Work required:
Output the data below exactly as it is, dropping the pictures from your copy.

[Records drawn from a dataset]
=== Begin Enclosure ===

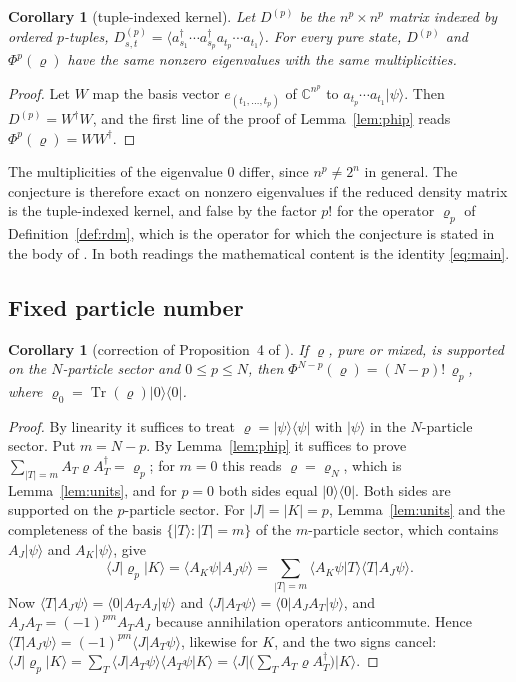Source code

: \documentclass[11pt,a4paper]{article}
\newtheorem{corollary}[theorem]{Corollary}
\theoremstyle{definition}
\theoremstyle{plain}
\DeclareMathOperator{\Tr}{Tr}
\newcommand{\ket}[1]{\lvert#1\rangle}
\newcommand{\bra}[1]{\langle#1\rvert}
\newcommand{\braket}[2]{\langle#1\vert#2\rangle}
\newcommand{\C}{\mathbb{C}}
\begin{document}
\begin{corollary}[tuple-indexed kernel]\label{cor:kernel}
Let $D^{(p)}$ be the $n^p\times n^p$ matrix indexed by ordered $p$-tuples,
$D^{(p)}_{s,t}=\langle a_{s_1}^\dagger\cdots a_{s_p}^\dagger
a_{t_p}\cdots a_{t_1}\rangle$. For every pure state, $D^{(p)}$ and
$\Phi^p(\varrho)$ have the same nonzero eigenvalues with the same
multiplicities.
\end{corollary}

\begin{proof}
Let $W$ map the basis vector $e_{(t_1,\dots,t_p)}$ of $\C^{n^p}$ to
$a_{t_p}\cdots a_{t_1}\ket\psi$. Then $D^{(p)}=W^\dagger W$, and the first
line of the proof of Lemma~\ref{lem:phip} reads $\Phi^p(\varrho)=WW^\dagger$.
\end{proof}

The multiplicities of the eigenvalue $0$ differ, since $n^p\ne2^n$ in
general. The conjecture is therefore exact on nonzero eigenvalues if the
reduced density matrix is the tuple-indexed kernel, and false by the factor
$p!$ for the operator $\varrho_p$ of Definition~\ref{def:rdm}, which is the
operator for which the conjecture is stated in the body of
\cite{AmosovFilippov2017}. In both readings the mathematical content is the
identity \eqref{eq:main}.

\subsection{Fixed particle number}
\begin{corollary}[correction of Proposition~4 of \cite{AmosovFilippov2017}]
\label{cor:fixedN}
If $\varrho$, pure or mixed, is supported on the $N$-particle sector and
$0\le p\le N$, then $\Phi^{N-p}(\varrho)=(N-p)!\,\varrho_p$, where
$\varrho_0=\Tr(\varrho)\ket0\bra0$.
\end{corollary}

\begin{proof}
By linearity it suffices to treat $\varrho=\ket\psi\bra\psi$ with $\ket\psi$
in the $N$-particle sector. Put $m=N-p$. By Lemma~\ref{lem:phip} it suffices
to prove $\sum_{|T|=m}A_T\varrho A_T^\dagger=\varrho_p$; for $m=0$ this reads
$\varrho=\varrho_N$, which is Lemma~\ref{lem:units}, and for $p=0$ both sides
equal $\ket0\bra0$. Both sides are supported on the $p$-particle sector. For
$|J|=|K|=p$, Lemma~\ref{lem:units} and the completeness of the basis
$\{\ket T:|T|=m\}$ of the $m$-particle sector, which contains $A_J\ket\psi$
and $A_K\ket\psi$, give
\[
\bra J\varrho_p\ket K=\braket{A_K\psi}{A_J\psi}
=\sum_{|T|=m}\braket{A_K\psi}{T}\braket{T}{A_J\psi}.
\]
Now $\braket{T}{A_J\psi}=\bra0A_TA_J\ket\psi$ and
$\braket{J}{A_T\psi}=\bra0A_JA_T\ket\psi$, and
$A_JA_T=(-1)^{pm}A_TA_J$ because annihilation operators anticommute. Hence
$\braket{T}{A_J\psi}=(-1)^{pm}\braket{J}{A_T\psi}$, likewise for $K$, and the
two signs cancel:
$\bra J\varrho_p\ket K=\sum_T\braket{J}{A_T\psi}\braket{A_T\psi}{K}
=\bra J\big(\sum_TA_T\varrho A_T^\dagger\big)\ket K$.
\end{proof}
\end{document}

=== End Enclosure ===

Task solution:
Source code

: \documentclass[11pt,a4paper]{article}
\newtheorem{corollary}[theorem]{Corollary}
\theoremstyle{definition}
\theoremstyle{plain}
\DeclareMathOperator{\Tr}{Tr}
\newcommand{\ket}[1]{\lvert#1\rangle}
\newcommand{\bra}[1]{\langle#1\rvert}
\newcommand{\braket}[2]{\langle#1\vert#2\rangle}
\newcommand{\C}{\mathbb{C}}
\begin{document}
\begin{corollary}[tuple-indexed kernel]\label{cor:kernel}
Let $D^{(p)}$ be the $n^p\times n^p$ matrix indexed by ordered $p$-tuples,
$D^{(p)}_{s,t}=\langle a_{s_1}^\dagger\cdots a_{s_p}^\dagger
a_{t_p}\cdots a_{t_1}\rangle$. For every pure state, $D^{(p)}$ and
$\Phi^p(\varrho)$ have the same nonzero eigenvalues with the same
multiplicities.
\end{corollary}

\begin{proof}
Let $W$ map the basis vector $e_{(t_1,\dots,t_p)}$ of $\C^{n^p}$ to
$a_{t_p}\cdots a_{t_1}\ket\psi$. Then $D^{(p)}=W^\dagger W$, and the first
line of the proof of Lemma~\ref{lem:phip} reads $\Phi^p(\varrho)=WW^\dagger$.
\end{proof}

The multiplicities of the eigenvalue $0$ differ, since $n^p\ne2^n$ in
general. The conjecture is therefore exact on nonzero eigenvalues if the
reduced density matrix is the tuple-indexed kernel, and false by the factor
$p!$ for the operator $\varrho_p$ of Definition~\ref{def:rdm}, which is the
operator for which the conjecture is stated in the body of
\cite{AmosovFilippov2017}. In both readings the mathematical content is the
identity \eqref{eq:main}.

\subsection{Fixed particle number}
\begin{corollary}[correction of Proposition~4 of \cite{AmosovFilippov2017}]
\label{cor:fixedN}
If $\varrho$, pure or mixed, is supported on the $N$-particle sector and
$0\le p\le N$, then $\Phi^{N-p}(\varrho)=(N-p)!\,\varrho_p$, where
$\varrho_0=\Tr(\varrho)\ket0\bra0$.
\end{corollary}

\begin{proof}
By linearity it suffices to treat $\varrho=\ket\psi\bra\psi$ with $\ket\psi$
in the $N$-particle sector. Put $m=N-p$. By Lemma~\ref{lem:phip} it suffices
to prove $\sum_{|T|=m}A_T\varrho A_T^\dagger=\varrho_p$; for $m=0$ this reads
$\varrho=\varrho_N$, which is Lemma~\ref{lem:units}, and for $p=0$ both sides
equal $\ket0\bra0$. Both sides are supported on the $p$-particle sector. For
$|J|=|K|=p$, Lemma~\ref{lem:units} and the completeness of the basis
$\{\ket T:|T|=m\}$ of the $m$-particle sector, which contains $A_J\ket\psi$
and $A_K\ket\psi$, give
\[
\bra J\varrho_p\ket K=\braket{A_K\psi}{A_J\psi}
=\sum_{|T|=m}\braket{A_K\psi}{T}\braket{T}{A_J\psi}.
\]
Now $\braket{T}{A_J\psi}=\bra0A_TA_J\ket\psi$ and
$\braket{J}{A_T\psi}=\bra0A_JA_T\ket\psi$, and
$A_JA_T=(-1)^{pm}A_TA_J$ because annihilation operators anticommute. Hence
$\braket{T}{A_J\psi}=(-1)^{pm}\braket{J}{A_T\psi}$, likewise for $K$, and the
two signs cancel:
$\bra J\varrho_p\ket K=\sum_T\braket{J}{A_T\psi}\braket{A_T\psi}{K}
=\bra J\big(\sum_TA_T\varrho A_T^\dagger\big)\ket K$.
\end{proof}
\end{document}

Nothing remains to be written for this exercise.